I woke melancholic and opened my devotional for March 23, 2020, the words of Psalm 23 and John 3 met me. Bless God. I blessed God for the author who chose these scripture passages for this specific date so many years ago. The author had no idea why they would be important to a single woman in quarantine years later. I blessed God because these words from the book that we love, from the God who first loved us spoke that I mattered and could not disappear. “You cannot disappear because I see you. You cannot disappear because I say you matter.”
The words my heart so needed to hear spilled out of from those verses.
“You cannot disappear because it is I who see you. It is I who sets your worth. You cannot do enough, be enough, or connect enough to matter more. You cannot image enough, write enough, contribute enough to matter more. You are precious because I say so. I shepherd you, I refresh you, I am with you. I have set a table for you, I have anointed you, I follow you with my goodness and love. You lack nothing. I see you and you matter just as you are.
Dear beloved one, I sent Jesus for you. And not only for you, but so that you might show the world who I am, because they need to know too. Yet, if you never do another thing or never fall within the notice of another human, you are still seen and precious to Me. You cannot disappear from my gaze. I have turned my face toward you.”
Oh, sweet Jesus. Thank you for showing up just then. You know I am still afraid, but I no longer fear disappearing. You noticed and I have been seen.

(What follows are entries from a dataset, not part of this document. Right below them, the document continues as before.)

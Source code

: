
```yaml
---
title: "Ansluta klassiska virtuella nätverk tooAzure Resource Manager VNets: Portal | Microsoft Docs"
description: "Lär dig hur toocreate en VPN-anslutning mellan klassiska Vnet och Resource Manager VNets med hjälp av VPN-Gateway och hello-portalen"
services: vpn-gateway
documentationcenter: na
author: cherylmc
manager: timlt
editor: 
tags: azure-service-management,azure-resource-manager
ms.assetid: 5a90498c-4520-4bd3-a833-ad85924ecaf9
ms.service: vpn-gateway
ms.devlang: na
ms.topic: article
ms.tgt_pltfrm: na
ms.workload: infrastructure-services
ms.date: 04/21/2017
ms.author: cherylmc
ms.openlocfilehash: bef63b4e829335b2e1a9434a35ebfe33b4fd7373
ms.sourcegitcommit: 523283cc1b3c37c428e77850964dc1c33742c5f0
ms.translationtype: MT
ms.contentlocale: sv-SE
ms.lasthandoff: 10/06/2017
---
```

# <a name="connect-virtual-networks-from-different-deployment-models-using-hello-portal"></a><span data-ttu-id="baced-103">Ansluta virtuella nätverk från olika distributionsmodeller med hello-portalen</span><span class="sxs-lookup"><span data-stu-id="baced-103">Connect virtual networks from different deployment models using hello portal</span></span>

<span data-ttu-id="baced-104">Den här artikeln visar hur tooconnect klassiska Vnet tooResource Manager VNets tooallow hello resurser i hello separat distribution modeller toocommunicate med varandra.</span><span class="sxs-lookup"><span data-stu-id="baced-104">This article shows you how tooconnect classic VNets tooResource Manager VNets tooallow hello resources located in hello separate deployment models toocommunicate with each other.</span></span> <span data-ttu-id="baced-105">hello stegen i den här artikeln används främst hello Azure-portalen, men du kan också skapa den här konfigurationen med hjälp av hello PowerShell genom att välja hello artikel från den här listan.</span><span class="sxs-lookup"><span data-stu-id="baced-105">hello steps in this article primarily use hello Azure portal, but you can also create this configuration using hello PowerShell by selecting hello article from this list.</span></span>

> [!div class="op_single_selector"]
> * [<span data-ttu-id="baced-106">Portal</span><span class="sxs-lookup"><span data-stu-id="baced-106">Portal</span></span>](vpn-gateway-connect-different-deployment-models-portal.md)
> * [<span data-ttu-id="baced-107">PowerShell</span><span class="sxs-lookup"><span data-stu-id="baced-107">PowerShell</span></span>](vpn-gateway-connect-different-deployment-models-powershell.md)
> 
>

Friends, the same is true for you.
No matter how lonely you get, no matter how sick you get, no matter how sad you get, no matter how frustrated you get, no matter how convoluted your life, you matter to the One Who Sees.
May we speak this truth again and again to each other until the new heaven and earth appear. Lord knows, it may take that long to believe it.
The Lord bless you and keep you; the LORD make his face to shine on you and be gracious to you; the LORD turn his face toward you and give you peace. Numbers 6:24-26
Jill English is an avid encourager of humans and lover of words. She is most at home out-of-doors, and in particular, while walking any beach. Her most magical moments involve being Grammy to two remarkable grandchildren, and Mom to their lucky parents. As a discerner of call in higher theological education, her favorite conversations involve connecting the sacred dots of every-day life and faith. Jill lives in Grand Rapids, MI with two small, elderly pups.